* WHAT IS BEING ASKED
If a line of the listing contains the string "above", return that line.

* DATA IN THIS EXERCISE
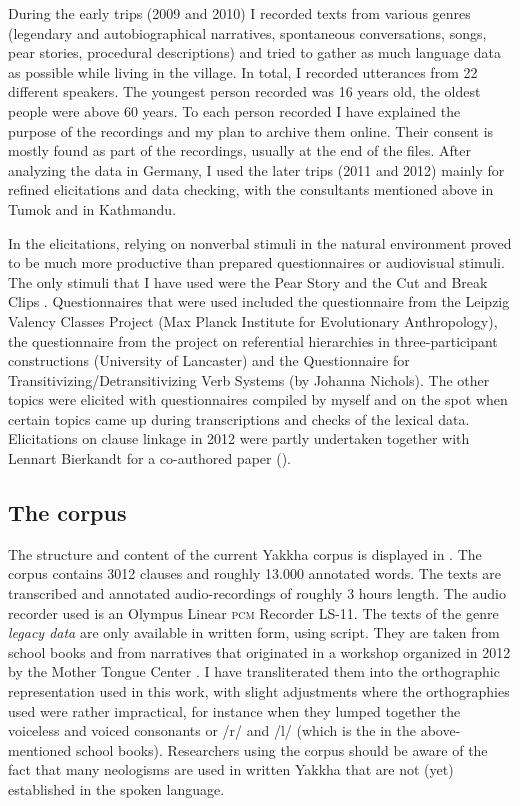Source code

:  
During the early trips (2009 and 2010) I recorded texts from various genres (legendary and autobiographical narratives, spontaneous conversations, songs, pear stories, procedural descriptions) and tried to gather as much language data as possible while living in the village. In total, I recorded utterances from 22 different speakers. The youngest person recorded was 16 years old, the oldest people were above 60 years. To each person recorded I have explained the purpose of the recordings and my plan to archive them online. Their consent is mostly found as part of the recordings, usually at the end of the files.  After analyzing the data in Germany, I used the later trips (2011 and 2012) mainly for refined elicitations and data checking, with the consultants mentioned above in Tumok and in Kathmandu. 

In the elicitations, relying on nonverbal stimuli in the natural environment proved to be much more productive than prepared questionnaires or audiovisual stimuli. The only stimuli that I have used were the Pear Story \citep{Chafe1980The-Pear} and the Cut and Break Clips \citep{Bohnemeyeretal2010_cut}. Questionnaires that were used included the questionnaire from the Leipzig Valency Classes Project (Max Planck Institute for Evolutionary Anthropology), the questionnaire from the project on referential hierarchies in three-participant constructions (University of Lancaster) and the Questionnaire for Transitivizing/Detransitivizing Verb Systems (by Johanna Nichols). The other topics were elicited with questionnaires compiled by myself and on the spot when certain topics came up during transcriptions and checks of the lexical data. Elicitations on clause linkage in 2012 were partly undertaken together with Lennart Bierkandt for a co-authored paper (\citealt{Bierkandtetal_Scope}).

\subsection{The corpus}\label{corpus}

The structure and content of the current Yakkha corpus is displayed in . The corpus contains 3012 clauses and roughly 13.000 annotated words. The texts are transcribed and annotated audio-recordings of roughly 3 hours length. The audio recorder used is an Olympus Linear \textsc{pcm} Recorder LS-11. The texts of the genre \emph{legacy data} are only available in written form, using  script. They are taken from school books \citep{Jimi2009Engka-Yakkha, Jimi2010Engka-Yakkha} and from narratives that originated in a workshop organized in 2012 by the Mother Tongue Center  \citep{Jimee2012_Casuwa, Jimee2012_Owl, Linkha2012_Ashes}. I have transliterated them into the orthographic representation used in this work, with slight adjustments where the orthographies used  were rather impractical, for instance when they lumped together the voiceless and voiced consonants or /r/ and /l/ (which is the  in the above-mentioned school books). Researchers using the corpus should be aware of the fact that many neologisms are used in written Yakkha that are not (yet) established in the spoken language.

* OUTPUT OF THE TASK
During the early trips (2009 and 2010) I recorded texts from various genres (legendary and autobiographical narratives, spontaneous conversations, songs, pear stories, procedural descriptions) and tried to gather as much language data as possible while living in the village. In total, I recorded utterances from 22 different speakers. The youngest person recorded was 16 years old, the oldest people were above 60 years. To each person recorded I have explained the purpose of the recordings and my plan to archive them online. Their consent is mostly found as part of the recordings, usually at the end of the files.  After analyzing the data in Germany, I used the later trips (2011 and 2012) mainly for refined elicitations and data checking, with the consultants mentioned above in Tumok and in Kathmandu. 
The structure and content of the current Yakkha corpus is displayed in . The corpus contains 3012 clauses and roughly 13.000 annotated words. The texts are transcribed and annotated audio-recordings of roughly 3 hours length. The audio recorder used is an Olympus Linear \textsc{pcm} Recorder LS-11. The texts of the genre \emph{legacy data} are only available in written form, using  script. They are taken from school books \citep{Jimi2009Engka-Yakkha, Jimi2010Engka-Yakkha} and from narratives that originated in a workshop organized in 2012 by the Mother Tongue Center  \citep{Jimee2012_Casuwa, Jimee2012_Owl, Linkha2012_Ashes}. I have transliterated them into the orthographic representation used in this work, with slight adjustments where the orthographies used  were rather impractical, for instance when they lumped together the voiceless and voiced consonants or /r/ and /l/ (which is the  in the above-mentioned school books). Researchers using the corpus should be aware of the fact that many neologisms are used in written Yakkha that are not (yet) established in the spoken language.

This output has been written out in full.